WORK INSTRUCTIONS: Retype exactly the lines from the one with "The choice of" down to the final line of the material below, both included, and nothing more.

TASK MATERIAL:
═══

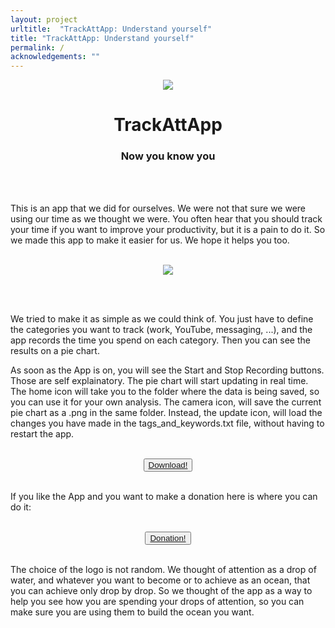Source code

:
 ```yaml
---
layout: project
urltitle:  "TrackAttApp: Understand yourself"
title: "TrackAttApp: Understand yourself"
permalink: /
acknowledgements: ""
---
```



<center>
<div  class="row">
   <div id="A" style="width: 10%;">
      <img src="{{ "/static/img/banner/tratapp.png" | prepend:site.baseurl }}">
   </div>
   <div id="B" style="width: 50%;">
      <center><h1>TrackAttApp</h1></center>
        <center><h3>Now you know you</h3></center>
   </div>
</div>
</center>

<br><br>

This is an app that we did for ourselves. We were not that sure we were using our time
as we thought we were. You often hear that you should track your time if you want
to improve your productivity, but it is a pain
to do it. So we made this app to make it easier for us. We hope it helps you too.

<br>

<center>
<div style="overflow: hidden; text-align:center; width: 50%;">  
<img src="{{ "/static/img/banner/trackattapp_eg2.png" | prepend:site.baseurl }}" class="center">
</div>
</center>

<br><br>

We tried to make it as simple as we could think of. You just have to define the categories
you want to track (work, YouTube, messaging, ...), and the app records the time you spend on each 
category. Then you can see the results on a pie chart.

As soon as the App is on, you will see the Start and Stop Recording buttons. Those are
self explainatory. The
pie chart will start updating in real time. The home icon will take you to the folder 
where the data is being
saved, so you can use it for your own analysis. The camera icon, will save the current pie
chart as a .png in the same folder. Instead, the update icon, will load the changes you have 
made in the tags_and_keywords.txt file, without having to restart the app.

<br>

<center>
<button class="glow-on-hover">
    <a href="https://drive.google.com/uc?export=download&id=1uZm3YjT6yQvq5ps7sieoNGWYnF0tR1Vh" download>Download!</a>
</button>
</center>

<br>

If you like the App and you want to make a donation here is where you can do it:

<br>

<center>
<button class="glow-on-hover">
    <a href="https://buy.stripe.com/bIYcNI5tK1pt9P28ww">Donation!</a>
</button>
</center>

<br>

The choice of the logo is not random. We thought of attention as a drop of water, and
whatever you want to become or to achieve as an ocean, that you can achieve only drop by
drop. So we thought of the app as a way to help you see how you are spending your drops
of attention, so you can make sure you are using them to build the ocean you want.


<br><br><br><br><br><br><br><br><br><br><br>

═══

WRITTEN SOLUTION:
The choice of the logo is not random. We thought of attention as a drop of water, and
whatever you want to become or to achieve as an ocean, that you can achieve only drop by
drop. So we thought of the app as a way to help you see how you are spending your drops
of attention, so you can make sure you are using them to build the ocean you want.


<br><br><br><br><br><br><br><br><br><br><br>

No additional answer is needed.